I loved Kids Incorporated. I had no idea they were performing covers.

Their version of “we built this city on rock n’ roll” was epic…to an 8 year old me.

“Fill my cup, put some Bosco in it…”

I was Kidz Bop music aged in the 1970s and early 1980s, and I can’t imagine listening to that instead of the actual artists. I would’ve missed out on Bowie, Queen, Deep Purple, the Eagles, Lynyrd Skynyrd, Boston, Van Halen, ZZ Top, the Clash, and the Ramones (all of which were in heavy rotation on the local rock station). Though perhaps Kidz Bop would’ve covered artists like Blondie, Olivia Newton-John, and Fleetwood Mac instead.

Isn’t this the norm in a lot of social circles (though maybe less so now than before?) There are a lot of “strict” thought-police type of parents out there.
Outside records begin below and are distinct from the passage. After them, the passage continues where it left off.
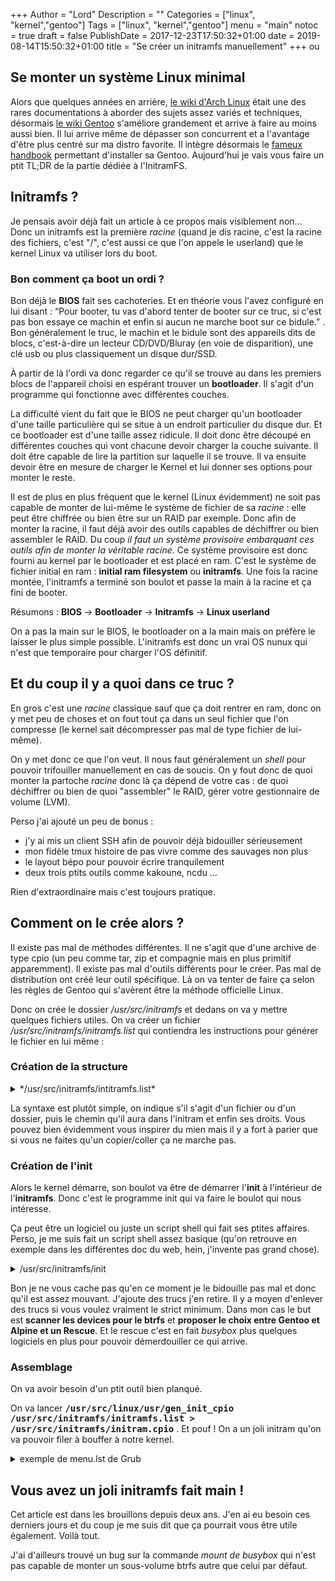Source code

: +++
Author = "Lord"
Description = ""
Categories = ["linux", "kernel","gentoo"]
Tags = ["linux", "kernel","gentoo"]
menu = "main"
notoc = true
draft = false
PublishDate = 2017-12-23T17:50:32+01:00
date = 2019-08-14T15:50:32+01:00
title = "Se créer un initramfs manuellement"
+++
ou

## Se monter un système Linux minimal

Alors que quelques années en arrière, [le wiki d'Arch Linux](https://wiki.archlinux.org/) était une des rares documentations à aborder des sujets assez variés et techniques, désormais [le wiki Gentoo](https://wiki.gentoo.org/) s'améliore grandement et arrive à faire au moins aussi bien.
Il lui arrive même de dépasser son concurrent et a l'avantage d'être plus centré sur ma distro favorite.
Il intègre désormais le [fameux handbook](https://wiki.gentoo.org/wiki/Handbook:AMD64) permettant d'installer sa Gentoo.
Aujourd'hui je vais vous faire un ptit TL;DR de la partie dédiée à l'InitramFS.

## Initramfs ?
Je pensais avoir déjà fait un article à ce propos mais visiblement non…
Donc un initramfs est la première *racine* (quand je dis racine, c'est la racine des fichiers, c'est "/", c'est aussi ce que l'on appele le userland) que le kernel Linux va utiliser lors du boot. 

### Bon comment ça boot un ordi ?
Bon déjà le **BIOS** fait ses cachoteries.
Et en théorie vous l'avez configuré en lui disant : “Pour booter, tu vas d'abord tenter de booter sur ce truc, si c'est pas bon essaye ce machin et enfin si aucun ne marche boot sur ce bidule.” .
Bon généralement le truc, le machin et le bidule sont des appareils dits de blocs, c'est-à-dire un lecteur CD/DVD/Bluray (en voie de disparition), une clé usb ou plus classiquement un disque dur/SSD.

À partir de là l'ordi va donc regarder ce qu'il se trouve au dans les premiers blocs de l'appareil choisi en espérant trouver un **bootloader**.
Il s'agit d'un programme qui fonctionne avec différentes couches.

La difficulté vient du fait que le BIOS ne peut charger qu'un bootloader d'une taille particulière qui se situe à un endroit particulier du disque dur.
Et ce bootloader est d'une taille assez ridicule.
Il doit donc être découpé en différentes couches qui vont chacune devoir charger la couche suivante.
Il doit être capable de lire la partition sur laquelle il se trouve.
Il va ensuite devoir être en mesure de charger le Kernel et lui donner ses options pour monter le reste.

Il est de plus en plus fréquent que le kernel (Linux évidemment) ne soit pas capable de monter de lui-même le système de fichier de sa *racine* : elle peut être chiffrée ou bien être sur un RAID par exemple.
Donc afin de monter la racine, il faut déjà avoir des outils capables de déchiffrer ou bien assembler le RAID.
Du coup *il faut un système provisoire embarquant ces outils afin de monter la véritable racine*.
Ce système provisoire est donc fourni au kernel par le bootloader et est placé en ram.
C'est le système de fichier initial en ram : **initial ram filesystem** ou **initramfs**.
Une fois la racine montée, l'initramfs a terminé son boulot et passe la main à la racine et ça fini de booter.

Résumons : **BIOS** → **Bootloader** → **Initramfs** → **Linux userland**

On a pas la main sur le BIOS, le bootloader on a la main mais on préfère le laisser le plus simple possible. L'initramfs est donc un vrai OS nunux qui n'est que temporaire pour charger l'OS définitif.

## Et du coup il y a quoi dans ce truc ?
En gros c'est une *racine* classique sauf que ça doit rentrer en ram, donc on y met peu de choses et on fout tout ça dans un seul fichier que l'on compresse (le kernel sait décompresser pas mal de type fichier de lui-même).

On y met donc ce que l'on veut.
Il nous faut généralement un *shell* pour pouvoir trifouiller manuellement en cas de soucis.
On y fout donc de quoi monter la partoche *racine* donc là ça dépend de votre cas : de quoi déchiffrer ou bien de quoi "assembler" le RAID, gérer votre gestionnaire de volume (LVM).

Perso j'ai ajouté un peu de bonus : 

  - j'y ai mis un client SSH afin de pouvoir déjà bidouiller sérieusement
  - mon fidèle tmux histoire de pas vivre comme des sauvages non plus
  - le layout bépo pour pouvoir écrire tranquilement
  - deux trois ptits outils comme kakoune, ncdu …

Rien d'extraordinaire mais c'est toujours pratique.

## Comment on le crée alors ?
Il existe pas mal de méthodes différentes.
Il ne s'agit que d'une archive de type cpio (un peu comme tar, zip et compagnie mais en plus primitif apparemment).
Il existe pas mal d'outils différents pour le créer. Pas mal de distribution ont créé leur outil spécifique.
Là on va tenter de faire ça selon les règles de Gentoo qui s'avèrent être la méthode officielle Linux.

Donc on crée le dossier */usr/src/initramfs* et dedans on va y mettre quelques fichiers utiles. On va créer un fichier */usr/src/initramfs/initramfs.list* qui contiendra les instructions pour générer le fichier en lui même :

### Création de la structure

<details><summary>*/usr/src/initramfs/intitramfs.list*</summary>
{{< highlight shell >}}
# directory structure
dir /proc       755 0 0
dir /usr        755 0 0
dir /bin        755 0 0
dir /usr/bin    755 0 0
dir /sys        755 0 0
#dir /var        755 0 0
#dir /lib        755 0 0
dir /sbin       755 0 0
dir /lib64      755 0 0
dir /usr/lib64      755 0 0
#dir /lib32      755 0 0
dir /mnt        755 0 0
dir /mnt/root   755 0 0
dir /etc        755 0 0
dir /root       700 0 0
dir /dev        755 0 0
# depends
file /lib64/libmount.so.1       /lib64/libmount.so.1    755 0 0
file /lib64/libblkid.so.1       /lib64/libblkid.so.1    755 0 0
file /lib64/libc.so.6           /lib64/libc.so.6        755 0 0
file /lib64/libuuid.so.1        /lib64/libuuid.so.1     755 0 0
file /lib64/ld-linux-x86-64.so.2  /lib64/ld-linux-x86-64.so.2 755 0 0
file /lib64/libz.so.1           /lib64/libz.so.1        755 0 0
file /lib64/libpthread.so.0     /lib64/libpthread.so.0  755 0 0
file /lib64/liblzo2.so.2        /lib64/liblzo2.so.2     755 0 0
file /lib64/libresolv.so.2      /lib64/libresolv.so.2   755 0 0
file /lib64/libdl.so.2          /lib64/libdl.so.2       755 0 0
file /usr/lib64/libelf.so.1     /usr/lib64/libelf.so.1  755 0 0
file /lib64/libmnl.so.0         /lib64/libmnl.so.0      755 0 0
file /lib64/libnss_files.so.2   /lib64/libnss_files.so.2        755 0 0
file /lib64/libnss_dns.so.2     /lib64/libnss_dns.so.2  755 0 0
file /lib64/libutil.so.1        /lib64/libutil.so.1     755 0 0
file /lib64/libncurses.so.6     /lib64/libncurses.so.6  755 0 0
file /usr/lib64/libevent-2.1.so.6       /usr/lib64/libevent-2.1.so.6    755 0 0
# busybox
file /bin/busybox /bin/busybox 755 0 0
# btrfs
file /sbin/btrfs /sbin/btrfs 755 0 0
# our init script
file    /init                   /usr/src/initramfs/init 555 0 0
# our stuff
file /root/bepo.bmap            /usr/src/initramfs/bepo.bmap            444 0 0
file /usr/bin/ssh               /usr/bin/dbclient       555 0 0
file /bin/ip                    /bin/ip                 555 0 0
file /etc/nsswitch.conf         /etc/nsswitch.conf      755 0 0
file /sbin/boot                 /usr/src/initramfs/boot 555 0 0
file /usr/bin/tmux              /usr/bin/tmux           555 0 0
# mount fix
file /lib64/libmount.so.1	/lib64/libmount.so.1	555 0 0
file /lib64/libblkid.so.1	/lib64/libblkid.so.1	555 0 0
file /lib64/librt.so.1		/lib64/librt.so.1	555 0 0
file /lib64/libpthread.so.0	/lib64/libpthread.so.0	555 0 0
file /root/mount		/bin/mount		755 0 0

{{< / highlight >}}
</details>

La syntaxe est plutôt simple, on indique s'il s'agit d'un fichier ou d'un dossier, puis le chemin qu'il aura dans l'initram et enfin ses droits.
Vous pouvez bien évidemment vous inspirer du mien mais il y a fort à parier que si vous ne faites qu'un copier/coller ça ne marche pas.

### Création de l'init
Alors le kernel démarre, son boulot va être de démarrer l'**init** à l'intérieur de l'**initramfs**.
Donc c'est le programme init qui va faire le boulot qui nous intéresse.

Ça peut être un logiciel ou juste un script shell qui fait ses ptites affaires.
Perso, je me suis fait un script shell assez basique (qu'on retrouve en exemple dans les différentes doc du web, hein, j'invente pas grand chose).

<details><summary>/usr/src/initramfs/init</summary>
{{< highlight shell >}}
#!/bin/busybox sh

rescue_shell() {
  echo "$@"
  busybox --install -s
  busybox loadkmap < /root/bepo.bmap

  echo "Voulez-vous la conf réseau habituelle ?"
  read network
  if ! test -z "$network" ; then net_setup ; fi

  echo -e "Une fois fini de faire mumuse : \033[41mexec /sbin/boot\033[0m"

  setsid cttyhack sh
}

mount_root() {
  echo "scanning for btrfs filesystems...."
  /sbin/btrfs device scan
  echo "mounting /mnt/root"
  mount /dev/sdb /mnt/root -o subvolid=$1
}

finish_boot() {
  # clean up. The init process will remount proc sys and dev later
  umount /proc
  umount /sys
  umount /dev

  # switch to the real root and execute init
  exec switch_root /mnt/root /sbin/init
}

net_setup() {
  echo "nameserver 10.0.0.254" > /etc/resolv.conf
  ip link set dev eth0 up
  ip a a 10.0.0.3/8 dev eth0
  ip r a default via 10.0.0.254
}

boot_menu() {
  echo "Qu'est-ce qu'on boot aujourd'hui ?"
# Gentoo is installed in the subvolid 5 and Alpine in the 555
  echo -e "\t1 | A | B : Gentoo"
  echo -e "\t2 | É | Z : Alpine"
  echo -e "\t3 | R : Rescue"
  read -t 5 choice

  case $choice in
    "1" | "\"" | "A" | "a" | "B" | "b")
      echo "Ça sera Gentoo !"
      /sbin/btrfs device scan
      mount /dev/sdb /mnt/root -o subvolid=5 || rescue_shell "Error trying to mount rootfs"
    ;;
    "2" | "É" | "é" | "Z" | "z" | "alpine")
      echo "Go pour Alpine !"
      /sbin/btrfs device scan
      mount /dev/sdb /mnt/root -o subvolid=555 || rescue_shell "Error trying to mount rootfs"
    ;;
    "3" | "R" | "r" | "rescue")
      rescue_shell
    ;;
    *)
      echo "Pas de le temps de niaiser, c'est l'heure de booter."
      /sbin/btrfs device scan
      mount /dev/sdb /mnt/root -o subvolid=5 || rescue_shell "Error trying to mount rootfs"
  esac
}

# 1) temporarily mount proc and sys
mount -t proc none /proc
mount -t sysfs none /sys
mount -t devtmpfs none /dev

# 2) disable kernel messages from popping onto the screen
echo 0 > /proc/sys/kernel/printk

# 3 ) Custom boot loader
boot_menu


echo "All done.\n\n"
finish_boot || rescue_shell
{{< / highlight >}}
</details>

Bon je ne vous cache pas qu'en ce moment je le bidouille pas mal et donc qu'il est assez mouvant.
J'ajoute des trucs j'en retire.
Il y a moyen d'enlever des trucs si vous voulez vraiment le strict minimum.
Dans mon cas le but est **scanner les devices pour le btrfs** et **proposer le choix entre Gentoo et Alpine et un Rescue**.
Et le rescue c'est en fait *busybox* plus quelques logiciels en plus pour pouvoir démerdouiller ce qui arrive.

### Assemblage
On va avoir besoin d'un ptit outil bien planqué.

On va lancer **<samp>/usr/src/linux/usr/gen_init_cpio /usr/src/initramfs/initramfs.list > /usr/src/initramfs/initram.cpio</samp>** .
Et pouf !
On a un joli initram qu'on va pouvoir filer à bouffer à notre kernel.

<details><summary>exemple de menu.lst de Grub</summary>
<pre>
title Gentoo RAID
root(hd1,0)
kernel /boot/kernel511 rootflags=device=/dev/sdb,device=/dev/sda,… rootfstype=btrfs quiet
initrd /boot/initram.cpio
</pre>
</details>

## Vous avez un joli initramfs fait main !

Cet article est dans les brouillons depuis deux ans.
J'en ai eu besoin ces derniers jours et du coup je me suis dit que ça pourrait vous être utile également.
Voilà tout.

J'ai d'ailleurs trouvé un bug sur la commande *mount de busybox* qui n'est pas capable de monter un sous-volume btrfs autre que celui par défaut.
I used to know a lot of other kids who only listened to Christian music or similar stuff that was closely parental-approved. The Weird Al renditions of rock songs was as edgy as they got, everything else was considered a dirty swamp infested with satanic subliminal messages.

Yeah, I know everybody pretends they were right there with Sid Vicious back in 1977 :stuck_out_tongue: … but honestly, a lot of very good popular music used to be dismissed as garbage or considered to be listened to only by the wrong kind of people.

You were listening to the Ramones at age 6-7?

I was born in 1969, so was 6 in 1975. I don’t think the Ramones were on the radio by 1975, but by the time I was 9 or 10, yes. I listened to the local rock station, and friends had older siblings that played the Ramones. My mom didn’t censor books or music.

There was an article on Slate a while back that talked about how the type of content considered too “questionable” for Kidz Bop has expanded considerably over the years. For instance, references to lipstick in Taylor Swift songs have been replaced.

I see some Career Opportunities here!

CMC fnord!

I feel like there’s a teachable moment being squandered here.